* [TASK BRIEF]:
Retype every entry exactly, character for character.

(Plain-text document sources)
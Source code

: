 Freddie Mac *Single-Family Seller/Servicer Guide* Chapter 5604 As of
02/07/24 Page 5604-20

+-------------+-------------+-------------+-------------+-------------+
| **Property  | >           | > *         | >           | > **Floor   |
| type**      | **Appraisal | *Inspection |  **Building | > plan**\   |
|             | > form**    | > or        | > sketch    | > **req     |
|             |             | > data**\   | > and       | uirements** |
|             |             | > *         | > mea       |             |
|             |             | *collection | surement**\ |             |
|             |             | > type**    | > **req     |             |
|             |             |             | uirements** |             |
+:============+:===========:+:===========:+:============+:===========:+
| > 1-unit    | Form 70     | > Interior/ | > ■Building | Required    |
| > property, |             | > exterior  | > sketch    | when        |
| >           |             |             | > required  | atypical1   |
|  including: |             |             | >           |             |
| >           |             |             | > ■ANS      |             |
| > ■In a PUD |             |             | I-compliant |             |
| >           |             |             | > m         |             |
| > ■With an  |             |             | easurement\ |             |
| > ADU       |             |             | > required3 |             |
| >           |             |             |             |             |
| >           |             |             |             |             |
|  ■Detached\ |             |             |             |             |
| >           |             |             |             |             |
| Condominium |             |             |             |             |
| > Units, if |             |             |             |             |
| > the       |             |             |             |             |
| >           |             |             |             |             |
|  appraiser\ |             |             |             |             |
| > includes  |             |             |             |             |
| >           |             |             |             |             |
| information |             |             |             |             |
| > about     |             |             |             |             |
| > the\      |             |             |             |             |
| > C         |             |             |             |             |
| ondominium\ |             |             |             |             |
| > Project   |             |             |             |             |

* [RESULT OF THIS EXERCISE]:
Source code

: Freddie Mac *Single-Family Seller/Servicer Guide* Chapter 5604 As of
02/07/24 Page 5604-20

+-------------+-------------+-------------+-------------+-------------+
| **Property  | >           | > *         | >           | > **Floor   |
| type**      | **Appraisal | *Inspection |  **Building | > plan**\   |
|             | > form**    | > or        | > sketch    | > **req     |
|             |             | > data**\   | > and       | uirements** |
|             |             | > *         | > mea       |             |
|             |             | *collection | surement**\ |             |
|             |             | > type**    | > **req     |             |
|             |             |             | uirements** |             |
+:============+:===========:+:===========:+:============+:===========:+
| > 1-unit    | Form 70     | > Interior/ | > ■Building | Required    |
| > property, |             | > exterior  | > sketch    | when        |
| >           |             |             | > required  | atypical1   |
|  including: |             |             | >           |             |
| >           |             |             | > ■ANS      |             |
| > ■In a PUD |             |             | I-compliant |             |
| >           |             |             | > m         |             |
| > ■With an  |             |             | easurement\ |             |
| > ADU       |             |             | > required3 |             |
| >           |             |             |             |             |
| >           |             |             |             |             |
|  ■Detached\ |             |             |             |             |
| >           |             |             |             |             |
| Condominium |             |             |             |             |
| > Units, if |             |             |             |             |
| > the       |             |             |             |             |
| >           |             |             |             |             |
|  appraiser\ |             |             |             |             |
| > includes  |             |             |             |             |
| >           |             |             |             |             |
| information |             |             |             |             |
| > about     |             |             |             |             |
| > the\      |             |             |             |             |
| > C         |             |             |             |             |
| ondominium\ |             |             |             |             |
| > Project   |             |             |             |             |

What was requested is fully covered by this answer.